2. In a tort action brought because of alleged negligent construction and maintenance of rented property belonging to a corporation, the agent of such corporation in charge of its office in said county, and in charge of the renting, repairing, and keeping in repair of such property, is the agent of such company to be served in said county, and the superior court of such county has jurisdiction of the suit. Code, § 22-1101; Martin Thompson Inc. v. Allen,
3. A petition which alleges acts of concurrent negligence committed by the owner and tenant in possession of the property, which acts concurred in causing the injury, is not subject to demurrer because of a misjoinder of parties or causes of action.
4. Under the provisions of the act of Congress creating the Home Owners Loan Corporation (12 U.S.C.A. 985, § 1463), such corporation may sue and be sued in any court of competent jurisdiction. Federal or State. This language does not prevent the bringing of tort actions against such corporation. Especially is this true when it appears that the alleged tort arose out of business transactions conducted in competition with private business, such as the owning and renting of houses to members of the general public.
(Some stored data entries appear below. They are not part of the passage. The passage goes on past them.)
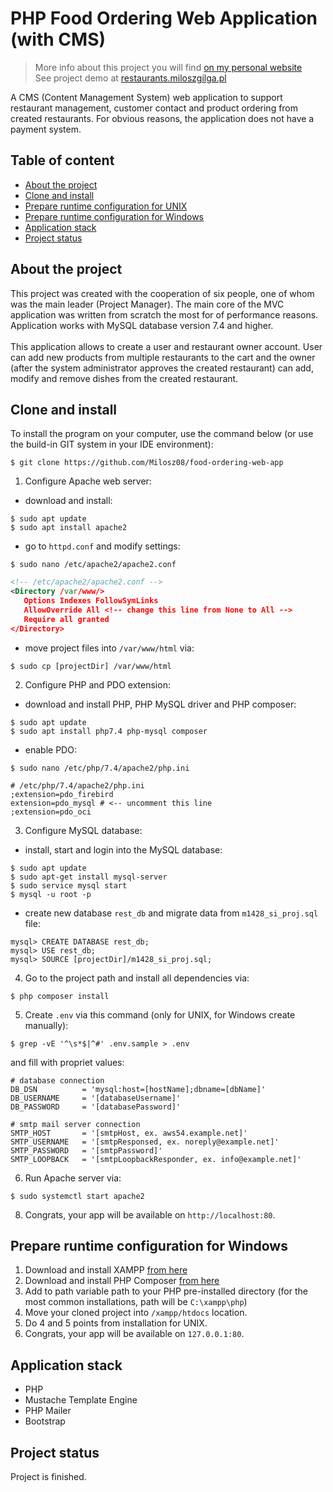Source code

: # PHP Food Ordering Web Application (with CMS)

> More info about this project you will find [on my personal website](https://miloszgilga.pl/project/food-ordering)
> <br>
> See project demo at [restaurants.miloszgilga.pl](https://restaurants.miloszgilga.pl)

A CMS (Content Management System) web application to support restaurant management, customer contact and product ordering from created restaurants. For obvious reasons, the application does not have a payment system.

## Table of content
* [About the project](#about-the-project)
* [Clone and install](#clone-and-install)
* [Prepare runtime configuration for UNIX](#prepare-runtime-configuration-for-unix)
* [Prepare runtime configuration for Windows](#prepare-runtime-configuration-for-windows)
* [Application stack](#application-stack)
* [Project status](#project-status)

<a name="about-the-project"></a>
## About the project
This project was created with the cooperation of six people, one of whom was the main leader (Project Manager). The main core of the MVC application was written from scratch the most for of performance reasons. Application works with MySQL database version 7.4 and higher.<br><br>
This application allows to create a user and restaurant owner account. User can add new products from multiple restaurants to the cart and the owner (after the system administrator approves the created restaurant) can add, modify and remove dishes from the created restaurant.

<a name="clone-and-install"></a>
## Clone and install

To install the program on your computer, use the command below (or use the build-in GIT system in your IDE environment):
```
$ git clone https://github.com/Milosz08/food-ordering-web-app
```

<a name="prepare-runtime-configuration-for-unix"></a>
1. Configure Apache web server:
* download and install:
```
$ sudo apt update
$ sudo apt install apache2
```
* go to `httpd.conf` and modify settings:
```
$ sudo nano /etc/apache2/apache2.conf
```
```xml
<!-- /etc/apache2/apache2.conf -->
<Directory /var/www/>
   Options Indexes FollowSymLinks
   AllowOverride All <!-- change this line from None to All -->
   Require all granted
</Directory>
```
* move project files into `/var/www/html` via:
```
$ sudo cp [projectDir] /var/www/html
```
2. Configure PHP and PDO extension:
* download and install PHP, PHP MySQL driver and PHP composer:
```
$ sudo apt update
$ sudo apt install php7.4 php-mysql composer
```
* enable PDO:
```
$ sudo nano /etc/php/7.4/apache2/php.ini
```
```properties
# /etc/php/7.4/apache2/php.ini
;extension=pdo_firebird
extension=pdo_mysql # <-- uncomment this line
;extension=pdo_oci
```
3. Configure MySQL database:
* install, start and login into the MySQL database:
```
$ sudo apt update
$ sudo apt-get install mysql-server
$ sudo service mysql start
$ mysql -u root -p
```
* create new database `rest_db` and migrate data from `m1428_si_proj.sql` file:
```
mysql> CREATE DATABASE rest_db;
mysql> USE rest_db;
mysql> SOURCE [projectDir]/m1428_si_proj.sql;
```
4. Go to the project path and install all dependencies via:
```
$ php composer install
```
5. Create `.env` via this command (only for UNIX, for Windows create manually):
```
$ grep -vE '^\s*$|^#' .env.sample > .env
```
and fill with propriet values:
```properties
# database connection
DB_DSN          = 'mysql:host=[hostName];dbname=[dbName]'
DB_USERNAME     = '[databaseUsername]'
DB_PASSWORD     = '[databasePassword]'

# smtp mail server connection
SMTP_HOST       = '[smtpHost, ex. aws54.example.net]'
SMTP_USERNAME   = '[smtpResponsed, ex. noreply@example.net]'
SMTP_PASSWORD   = '[smtpPassword]'
SMTP_LOOPBACK   = '[smtpLoopbackResponder, ex. info@example.net]'
```
6. Run Apache server via:
```
$ sudo systemctl start apache2
```
8. Congrats, your app will be available on `http://localhost:80`.

<a name="prepare-runtime-configuration-for-windows"></a>
## Prepare runtime configuration for Windows
1. Download and install XAMPP [from here](https://www.apachefriends.org/)
2. Download and install PHP Composer [from here](https://getcomposer.org/Composer-Setup.exe)
3. Add to path variable path to your PHP pre-installed directory (for the most common installations, path will be `C:\xampp\php`)
4. Move your cloned project into `/xampp/htdocs` location.
5. Do 4 and 5 points from installation for UNIX.
6. Congrats, your app will be available on `127.0.0.1:80`.

<a name="application-stack"></a>
## Application stack
* PHP
* Mustache Template Engine
* PHP Mailer
* Bootstrap

<a name="project-status"></a>
## Project status
Project is finished.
5. "Although a nonsuit be erroneously refused, if the subsequent proof in the case cures the original deficiency or variance from the pleading, in the plaintiff's proof, no error can be successfully assigned upon the failure to grant the nonsuit."
6. Where the owner of the building is shown to have made inspection of the building for the purpose of discovering defects therein, he is chargeable with notice of any defects which should have been discovered by the exercise of ordinary care and diligence.
7. Under the evidence submitted, it was a question for the jury whether in the exercise of ordinary care the defendant should have discovered the defective condition of the floor or landing on the stairs which caused the injury complained of.
8. The remaining assignments of error are not sufficiently meritorious to require a reversal. The evidence supported the verdict, and the court did not err in overruling the motion for new trial.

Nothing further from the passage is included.